Cancer stem cells (CSCs) are potential targets for innovative anticancer
therapies that involve natural products with potential chemopreventive effects. We therefore analyzed the
antineoplastic activity of
rooperol, the aglycone of the
plant-derived compound hypoxoside, on a model of Oct4-expressing
cancer stem-like cell, i.e. the human
embryonal carcinoma (EC) cell NT2/D1.
Rooperol selectively inhibited the proliferation of NT2/D1 cells in a concentration-dependent manner and had no effect on either normal embryonic fibroblasts which are more restrictive pluripotent stem cells or on NCCIT p53-mutant EC cells. Accordingly,
rooperol only eliminates colon
carcinoma cells expressing p53.
Rooperol treatment triggered cell death on NT2/D1 cells through the alteration of mitochondrial membrane potential and production of
reactive oxygen species (ROS).
Rooperol-induced apoptosis was associated with activation of p53 and concentration-dependent changes of the expression levels of both
caspase 3 and
poly ADP ribose polymerase type 1 cleaved subunits.

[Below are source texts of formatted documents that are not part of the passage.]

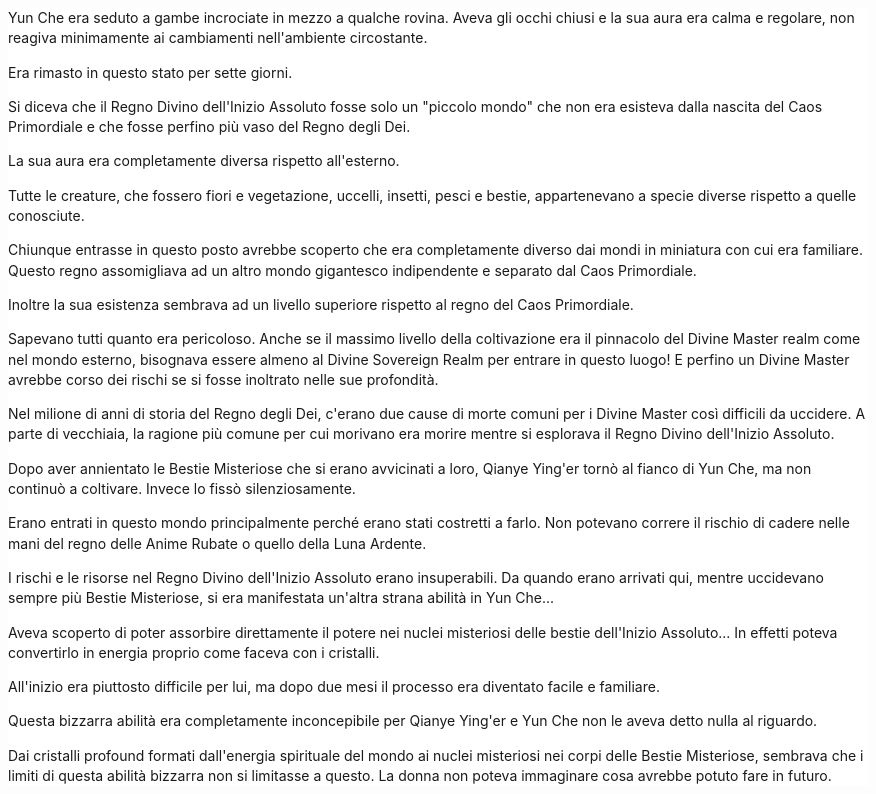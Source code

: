 
Yun Che era seduto a gambe incrociate in mezzo a qualche rovina. Aveva gli occhi chiusi e la sua aura era calma e regolare, non reagiva minimamente ai cambiamenti nell'ambiente circostante.


Era rimasto in questo stato per sette giorni.


Si diceva che il Regno Divino dell'Inizio Assoluto fosse solo un "piccolo mondo" che non era esisteva dalla nascita del Caos Primordiale e che fosse perfino più vaso del Regno degli Dei.


La sua aura era completamente diversa rispetto all'esterno.


Tutte le creature, che fossero fiori e vegetazione, uccelli, insetti, pesci e bestie, appartenevano a specie diverse rispetto a quelle conosciute.


Chiunque entrasse in questo posto avrebbe scoperto che era completamente diverso dai mondi in miniatura con cui era familiare. Questo regno assomigliava ad un altro mondo gigantesco indipendente e separato dal Caos Primordiale.


Inoltre la sua esistenza sembrava ad un livello superiore rispetto al regno del Caos Primordiale.


Sapevano tutti quanto era pericoloso. Anche se il massimo livello della coltivazione era il pinnacolo del Divine Master realm come nel mondo esterno, bisognava essere almeno al Divine Sovereign Realm per entrare in questo luogo! E perfino un Divine Master avrebbe corso dei rischi se si fosse inoltrato nelle sue profondità.


Nel milione di anni di storia del Regno degli Dei, c'erano due cause di morte comuni per i Divine Master così difficili da uccidere. A parte di vecchiaia, la ragione più comune per cui morivano era morire mentre si esplorava il Regno Divino dell'Inizio Assoluto.


Dopo aver annientato le Bestie Misteriose che si erano avvicinati a loro, Qianye Ying'er tornò al fianco di Yun Che, ma non continuò a coltivare. Invece lo fissò silenziosamente.


Erano entrati in questo mondo principalmente perché erano stati costretti a farlo. Non potevano correre il rischio di cadere nelle mani del regno delle Anime Rubate o quello della Luna Ardente.


I rischi e le risorse nel Regno Divino dell'Inizio Assoluto erano insuperabili. Da quando erano arrivati qui, mentre uccidevano sempre più Bestie Misteriose, si era manifestata un'altra strana abilità in Yun Che...


Aveva scoperto di poter assorbire direttamente il potere nei nuclei misteriosi delle bestie dell'Inizio Assoluto... In effetti poteva convertirlo in energia proprio come faceva con i cristalli.


All'inizio era piuttosto difficile per lui, ma dopo due mesi il processo era diventato facile e familiare.


Questa bizzarra abilità era completamente inconcepibile per Qianye Ying'er e Yun Che non le aveva detto nulla al riguardo.


Dai cristalli profound formati dall'energia spirituale del mondo ai nuclei misteriosi nei corpi delle Bestie Misteriose, sembrava che i limiti di questa abilità bizzarra non si limitasse a questo. La donna non poteva immaginare cosa avrebbe potuto fare in futuro.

These modifications were accompanied by a downregulation of Oct4 and its two partners involved in the maintenance of cell pluripotency and self-renewal, Nanog and Sox2.Treatment with intracellular membrane permeant O2 (-) scavengers prevented
rooperol-induced apoptosis and upregulation of the expression of p53 and active
caspase-3. Our findings indicate that
rooperol mediates its growth inhibitory effects on CSCs via a mitochondrial redox-sensitive mechanism. We propose that abrogating the expression of the stemness regulators is a prerequisite for
rooperol to fully exert its pro-apoptotic properties on wild-type p53-bearing CSCs.